A suspended Akron school teacher has reversed his public denials and is now admitting he wrote racist Halloween rants on his Facebook page.
Firestone High School music teacher David Spondike made the admission Thursday in a letter to school officials. He also said he has sought counseling for anger management in the hopes of one day returning to the classroom.
In the same letter, Spondike, 51, goes on to defend his right to make the racial slurs, contending they were written off school time.
The letter notified the district that he was opting out of an investigative hearing process scheduled for Thursday afternoon.
Spondike remains on paid leave pending an investigation into the matter. A termination hearing is set for Dec. 2. A recommendation from that hearing will be considered by the Akron School Board.
“I take full responsibility for the postings on Facebook which were done in a moment of anger and with unnecessary haste,” he wrote. “Follow up postings were done in answer to responses that I received from the first posting. I take full responsibility for the language used and which has resulted in acrimonious comments from citizens in Akron.
“It is, however, my position that I have the right to use such language in explaining my feelings about the general state of the community in Akron. These remarks were in no way directed at the Akron School District or, to my knowledge, any person involved in the district.”
Spondike has declined to comment on the case and has referred reporters to his attorney, Patricia Arcaro-Brown, who declined to comment Thursday.
Spondike’s Oct. 27-28 Facebook page posts and replies used the n-word and contained other inflammatory racial comments, which he made after he said he witnessed a black teen urinating outside his Copley Township home on the day the township held its treat-or-treating.
The posts were copied that night and anonymously sent to school officials and the media the following morning. Spondike was removed from the classroom Oct. 28.
Five days later, Spondike went on YouTube and denied writing the posts. Spondike indicated that the son of a family friend had accessed his Facebook page without his knowledge and had posted the comments.
In other videos, Spondike criticized the media for “lying” to the public and failing to get his side of the story. He also told viewers he was not racist and had many black friends.
Despite Spondike’s new public admissions of writing the rant, Timothy Herron, the teacher’s friend who helped produce the videos and acted as an interviewer, insisted on Thursday that his 19-year-old son, Alexander, wrote the original post.

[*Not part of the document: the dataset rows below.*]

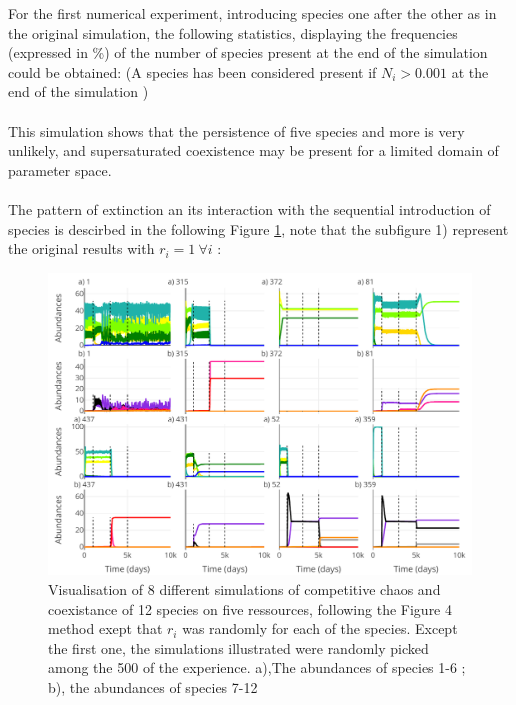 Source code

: For the first numerical experiment, introducing species one after the other as in the 
original simulation, the following statistics, displaying the frequencies 
(expressed in \%) of the number of species present at the end of the simulation 
could be obtained: (A species has been considered present if $N_i > 0.001$ at 
the end of the simulation )\\


\\
This simulation shows that the persistence of five species and more is 
very unlikely, and supersaturated coexistence may be present for a limited domain of parameter space.\\
\\
The pattern of extinction an its interaction with the sequential introduction of 
species is descirbed in the following Figure \ref{figures:Figexp1}, note that 
the subfigure 1) represent the original results with $r_i=1 ~\forall i$ : 
\begin{figure}[H]
\begin{center} 
 \includegraphics[width=1\textwidth]{../Code/Figures/Figure_exp1.pdf}
  \caption{Visualisation of 8 different simulations of competitive chaos and 
coexistance of 12 species on five ressources, following the Figure 4 method 
exept that $r_i$ was randomly for each of the species. Except the first one, the 
simulations illustrated were randomly picked among the 500 of the experience. 
a),The abundances of species 1-6 ; b), the abundances of species 7-12}
  \label{figures:Figexp1}
\end{center}
\end{figure}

During the interview, Herron said he was unaware of Spondike’s admissions or the letter he sent to the district.
“Why would he do that? He’s got a [lousy] attorney,” Herron said in a phone interview. “The truth is [Spondike] didn’t write them. I don’t even know what he’s talking about. I haven’t heard from him in two weeks. He got an attorney and he clammed up.”
Herron said he learned from his son on Oct. 28 that the teen wrote the post. Herron, however, conceded he didn’t actually see his son write the post. He also denied that the videos were contrived in an effort to deflect Spondike’s responsibility and save the teacher’s job.
“Right now, you’ve caught me off guard with the fact that David is saying he wrote this stuff,” Herron said. “I don’t why he would do that.”